Exercise is widely recognized as effective for various diseases and physical disorders, including those related to brain dysfunction. However, molecular mechanisms behind the beneficial effects of exercise are poorly understood. Many physical workouts, particularly those classified as aerobic exercises such as jogging and walking, produce impulsive forces at the time of foot contact with the ground. Therefore, it was speculated that mechanical impact might be implicated in how exercise contributes to organismal homeostasis. For testing this hypothesis on the brain, a custom-designed ''passive head motion'' (hereafter referred to as PHM) system was developed that can generate vertical accelerations with controlled and defined magnitudes and modes and reproduce mechanical stimulation that might be applied to the heads of rodents during treadmill running at moderate velocities, a typical intervention to test the effects of exercise in animals. By using this system, it was demonstrated that PHM recapitulates the serotonin (5-hydroxytryptamine, hereafter referred to as 5-HT) receptor subtype 2A (5-HT2A) signaling in the prefrontal cortex (PFC) neurons of mice. This work provides detailed protocols for applying PHM and measuring its resultant mechanical accelerations at rodents' heads.

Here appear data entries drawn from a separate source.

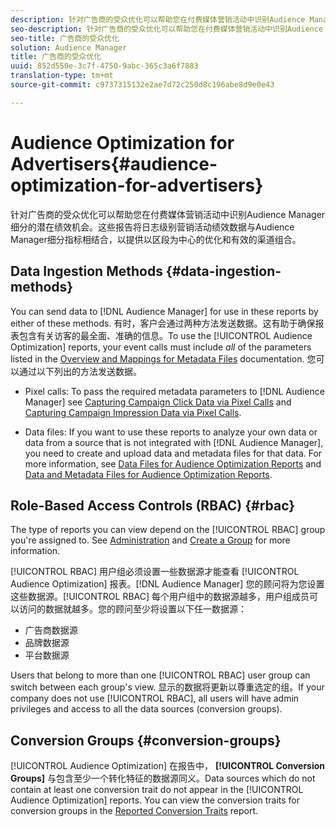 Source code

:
 ```yaml
---
description: 针对广告商的受众优化可以帮助您在付费媒体营销活动中识别Audience Manager细分的潜在绩效机会。这些报告将日志级别营销活动绩效数据与Audience Manager细分指标相结合，以提供以区段为中心的优化和有效的渠道组合。
seo-description: 针对广告商的受众优化可以帮助您在付费媒体营销活动中识别Audience Manager细分的潜在绩效机会。这些报告将日志级别营销活动绩效数据与Audience Manager细分指标相结合，以提供以区段为中心的优化和有效的渠道组合。
seo-title: 广告商的受众优化
solution: Audience Manager
title: 广告商的受众优化
uuid: 852d550e-3c7f-4750-9abc-365c3a6f7883
translation-type: tm+mt
source-git-commit: c9737315132e2ae7d72c250d8c196abe8d9e0e43

---
```



# Audience Optimization for Advertisers{#audience-optimization-for-advertisers}

针对广告商的受众优化可以帮助您在付费媒体营销活动中识别Audience Manager细分的潜在绩效机会。这些报告将日志级别营销活动绩效数据与Audience Manager细分指标相结合，以提供以区段为中心的优化和有效的渠道组合。

## Data Ingestion Methods {#data-ingestion-methods}

You can send data to [!DNL Audience Manager] for use in these reports by either of these methods. 有时，客户会通过两种方法发送数据。这有助于确保报表包含有关访客的最全面、准确的信息。To use the [!UICONTROL Audience Optimization] reports, your event calls must include *all* of the parameters listed in the [Overview and Mappings for Metadata Files](../../../reporting/audience-optimization-reports/metadata-files-intro/metadata-file-overview.md) documentation. 您可以通过以下列出的方法发送数据。

* Pixel calls: To pass the required metadata parameters to [!DNL Audience Manager] see [Capturing Campaign Click Data via Pixel Calls](../../../integration/media-data-integration/click-data-pixels.md) and [Capturing Campaign Impression Data via Pixel Calls](../../../integration/media-data-integration/impression-data-pixels.md).

* Data files: If you want to use these reports to analyze your own data or data from a source that is not integrated with [!DNL Audience Manager], you need to create and upload data and metadata files for that data. For more information, see [Data Files for Audience Optimization Reports](../../../reporting/audience-optimization-reports/metadata-files-intro/datafiles-intro.md) and [Data and Metadata Files for Audience Optimization Reports](../../../reporting/audience-optimization-reports/metadata-files-intro/metadata-files-intro.md).

## Role-Based Access Controls (RBAC) {#rbac}

The type of reports you can view depend on the [!UICONTROL RBAC] group you're assigned to. See [Administration](../../../features/administration/administration-overview.md) and [Create a Group](../../../features/administration/administration-overview.md#create-group) for more information.

[!UICONTROL RBAC] 用户组必须设置一些数据源才能查看 [!UICONTROL Audience Optimization] 报表。[!DNL Audience Manager] 您的顾问将为您设置这些数据源。[!UICONTROL RBAC] 每个用户组中的数据源越多，用户组成员可以访问的数据就越多。您的顾问至少将设置以下任一数据源：

* 广告商数据源
* 品牌数据源
* 平台数据源

Users that belong to more than one [!UICONTROL RBAC] user group can switch between each group's view. 显示的数据将更新以尊重选定的组。If your company does not use [!UICONTROL RBAC], all users will have admin privileges and access to all the data sources (conversion groups).

## Conversion Groups {#conversion-groups}

[!UICONTROL Audience Optimization] 在报告中， **[!UICONTROL Conversion Groups]** 与包含至少一个转化特征的数据源同义。Data sources which do not contain at least one conversion trait do not appear in the [!UICONTROL Audience Optimization] reports. You can view the conversion traits for conversion groups in the [Reported Conversion Traits](../../../reporting/audience-optimization-reports/aor-advertisers/reported-conversion-traits.md) report.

Mechanical Regulation Underlies Effects of Exercise on Serotonin-Induced Signaling in the Prefrontal Cortex Neurons.

Mechanical forces are known to be involved in various biological processes. However, it remains unclear whether brain functions are mechanically regulated under physiological conditions. Here, we demonstrate that treadmill running and passive head motion (PHM), both of which produce mechanical impact on the head, have similar effects on the hallucinogenic 5-hydroxytryptamine (5-HT) receptor subtype 2A (5-HT2A) signaling in the prefrontal cortex (PFC) of rodents. PHM generates interstitial fluid movement that is estimated to exert shear stress of a few pascals on cells in the PFC. Fluid shear stress of a relevant magnitude on cultured neuronal cells induces ligand-independent internalization of 5-HT2A receptor, which is observed in mouse PFC neurons after treadmill running or PHM. Furthermore, inhibition of interstitial fluid movement by introducing polyethylene glycol hydrogel eliminates the effect of PHM on 5-HT2A receptor signaling in the PFC. Our findings indicate that neuronal cell function can be physiologically regulated by mechanical forces in the brain.

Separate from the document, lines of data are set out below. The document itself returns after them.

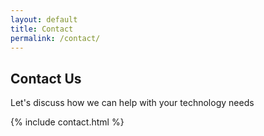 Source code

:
 ```yaml
---
layout: default
title: Contact
permalink: /contact/
---
```


<section class="hero" id="contact-hero">
    <div class="container">
        <h2>Contact Us</h2>
        <p>Let's discuss how we can help with your technology needs</p>
    </div>
</section>

{% include contact.html %}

Application of Consistent Massage-Like Perturbations on Mouse Calves and Monitoring the Resulting Intramuscular Pressure Changes.

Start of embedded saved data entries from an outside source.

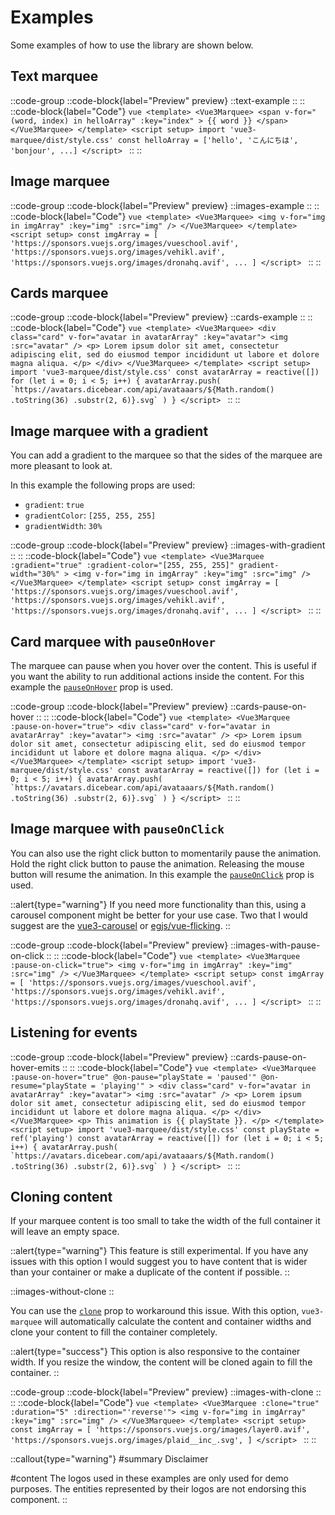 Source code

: # Examples

Some examples of how to use the library are shown below.

## Text marquee 

::code-group
   ::code-block{label="Preview" preview}
    ::text-example
    ::
   ::
   ::code-block{label="Code"}
    ```vue
    <template>
        <Vue3Marquee>
            <span
                v-for="(word, index) in helloArray"
                :key="index"
            >
                {{ word }}
            </span>
        </Vue3Marquee>
    </template>
    <script setup>
    import 'vue3-marquee/dist/style.css'
    const helloArray = ['hello', 'こんにちは', 'bonjour', ...]
    </script>
    ```
   ::
::

## Image marquee

::code-group
   ::code-block{label="Preview" preview}
    ::images-example
    ::
   ::
   ::code-block{label="Code"}
    ```vue
    <template>
        <Vue3Marquee>
            <img
                v-for="img in imgArray"
                :key="img"
                :src="img"
            />
        </Vue3Marquee>
    </template>
    <script setup>
    const imgArray = [
        'https://sponsors.vuejs.org/images/vueschool.avif',
        'https://sponsors.vuejs.org/images/vehikl.avif',
        'https://sponsors.vuejs.org/images/dronahq.avif',
        ...
    ]
    </script>
    ```
    ::
::

## Cards marquee

::code-group
   ::code-block{label="Preview" preview}
    ::cards-example
    ::
   ::
   ::code-block{label="Code"}
    ```vue
    <template>
        <Vue3Marquee>
            <div class="card" v-for="avatar in avatarArray" :key="avatar">
                <img :src="avatar" />
                <p>
                    Lorem ipsum dolor sit amet, consectetur adipiscing elit, sed do eiusmod
                    tempor incididunt ut labore et dolore magna aliqua.
                </p>
            </div>
        </Vue3Marquee>
    </template>
    <script setup>
    import 'vue3-marquee/dist/style.css'
    const avatarArray = reactive([])
    for (let i = 0; i < 5; i++) {
        avatarArray.push(
            `https://avatars.dicebear.com/api/avataaars/${Math.random()
            .toString(36)
            .substr(2, 6)}.svg`
        )
    }
    </script>
    ```
    ::
::

## Image marquee with a gradient

You can add a gradient to the marquee so that the sides of the marquee are more pleasant to look at.

In this example the following props are used:

- `gradient`: `true`
- `gradientColor`: `[255, 255, 255]`
- `gradientWidth`: `30%`

::code-group
   ::code-block{label="Preview" preview}
    ::images-with-gradient
    ::
   ::
   ::code-block{label="Code"}
    ```vue
    <template>
        <Vue3Marquee 
            :gradient="true"
            :gradient-color="[255, 255, 255]"
            gradient-width="30%"
        >
            <img
                v-for="img in imgArray"
                :key="img"
                :src="img"
            />
        </Vue3Marquee>
    </template>
    <script setup>
    const imgArray = [
        'https://sponsors.vuejs.org/images/vueschool.avif',
        'https://sponsors.vuejs.org/images/vehikl.avif',
        'https://sponsors.vuejs.org/images/dronahq.avif',
        ...
    ]
    </script>
    ```
    ::
::

## Card marquee with `pauseOnHover`

The marquee can pause when you hover over the content. This is useful if you want the ability to run additional actions inside the content. For this example the [`pauseOnHover`](/props#pauseonhover) prop is used.

::code-group
   ::code-block{label="Preview" preview}
    ::cards-pause-on-hover
    ::
   ::
   ::code-block{label="Code"}
    ```vue
    <template>
        <Vue3Marquee :pause-on-hover="true">
            <div class="card" v-for="avatar in avatarArray" :key="avatar">
                <img :src="avatar" />
                <p>
                    Lorem ipsum dolor sit amet, consectetur adipiscing elit, sed do eiusmod
                    tempor incididunt ut labore et dolore magna aliqua.
                </p>
            </div>
        </Vue3Marquee>
    </template>
    <script setup>
    import 'vue3-marquee/dist/style.css'
    const avatarArray = reactive([])
    for (let i = 0; i < 5; i++) {
        avatarArray.push(
            `https://avatars.dicebear.com/api/avataaars/${Math.random()
            .toString(36)
            .substr(2, 6)}.svg`
        )
    }
    </script>
    ```
    ::
::

## Image marquee with `pauseOnClick`

You can also use the right click button to momentarily pause the animation. Hold the right click button to pause the animation. Releasing the mouse button will resume the animation. In this example the [`pauseOnClick`](/props#pauseonclick) prop is used.

::alert{type="warning"}
If you need more functionality than this, using a carousel component might be better for your use case. Two that I would suggest are the [vue3-carousel](https://ismail9k.github.io/vue3-carousel/) or [egjs/vue-flicking](https://naver.github.io/egjs-flicking/).
::

::code-group
   ::code-block{label="Preview" preview}
    ::images-with-pause-on-click
    ::
   ::
   ::code-block{label="Code"}
    ```vue
    <template>
        <Vue3Marquee :pause-on-click="true">
            <img
                v-for="img in imgArray"
                :key="img"
                :src="img"
            />
        </Vue3Marquee>
    </template>
    <script setup>
    const imgArray = [
        'https://sponsors.vuejs.org/images/vueschool.avif',
        'https://sponsors.vuejs.org/images/vehikl.avif',
        'https://sponsors.vuejs.org/images/dronahq.avif',
        ...
    ]
    </script>
    ```
    ::
::

## Listening for events

::code-group
   ::code-block{label="Preview" preview}
    ::cards-pause-on-hover-emits
    ::
   ::
   ::code-block{label="Code"}
    ```vue
    <template>
        <Vue3Marquee 
            :pause-on-hover="true"
            @on-pause="playState = 'paused'"
            @on-resume="playState = 'playing'"
        >
            <div class="card" v-for="avatar in avatarArray" :key="avatar">
                <img :src="avatar" />
                <p>
                    Lorem ipsum dolor sit amet, consectetur adipiscing elit, sed do eiusmod
                    tempor incididunt ut labore et dolore magna aliqua.
                </p>
            </div>
        </Vue3Marquee>
        <p>
            This animation is {{ playState }}.
        </p>
    </template>
    <script setup>
    import 'vue3-marquee/dist/style.css'
    const playState = ref('playing')
    const avatarArray = reactive([])
    for (let i = 0; i < 5; i++) {
        avatarArray.push(
            `https://avatars.dicebear.com/api/avataaars/${Math.random()
            .toString(36)
            .substr(2, 6)}.svg`
        )
    }
    </script>
    ```
    ::
::

## Cloning content

If your marquee content is too small to take the width of the full container it will leave an empty space. 

::alert{type="warning"}
This feature is still experimental. If you have any issues with this option I would suggest you to have content that is wider than your container or make a duplicate of the content if possible.
::

::images-without-clone
::

You can use the [`clone`](/props#clone) prop to workaround this issue. With this option, `vue3-marquee` will automatically calculate the content and container widths and clone your content to fill the container completely.

::alert{type="success"}
This option is also responsive to the container width. If you resize the window, the content will be cloned again to fill the container.
::

::code-group
   ::code-block{label="Preview" preview}
    ::images-with-clone
    ::
   ::
   ::code-block{label="Code"}
    ```vue
    <template>
        <Vue3Marquee :clone="true" :duration="5" :direction="'reverse'">
            <img
                v-for="img in imgArray"
                :key="img"
                :src="img"
            />
        </Vue3Marquee>
    </template>
    <script setup>
    const imgArray = [
        'https://sponsors.vuejs.org/images/layer0.avif',
        'https://sponsors.vuejs.org/images/plaid__inc_.svg',
    ]
    </script>
    ```
    ::
::

::callout{type="warning"}
#summary
Disclaimer

#content
The logos used in these examples are only used for demo purposes. The entities represented by their logos are not endorsing this component.
::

Massage is generally recognized to be beneficial for relieving pain and inflammation. Although previous studies have reported anti-inflammatory effects of massage on skeletal muscles, the molecular mechanisms behind are poorly understood. We have recently developed a simple device to apply local cyclical compression (LCC), which can generate intramuscular pressure waves with varying amplitudes. Using this device, we have demonstrated that LCC modulates inflammatory responses of macrophages in situ and alleviates immobilization-induced muscle atrophy. Here, we describe protocols for the optimization and application of LCC as a massage-like intervention against immobilization-induced inflammation and atrophy of skeletal muscles of mouse hindlimbs. The protocol that we have developed can be useful for investigating the mechanism underlying beneficial effects of physical exercise and massage. Our experimental system provides a prototype of the analytical approach to elucidate the mechanical regulation of muscle homeostasis, although further development needs to be made for more comprehensive studies.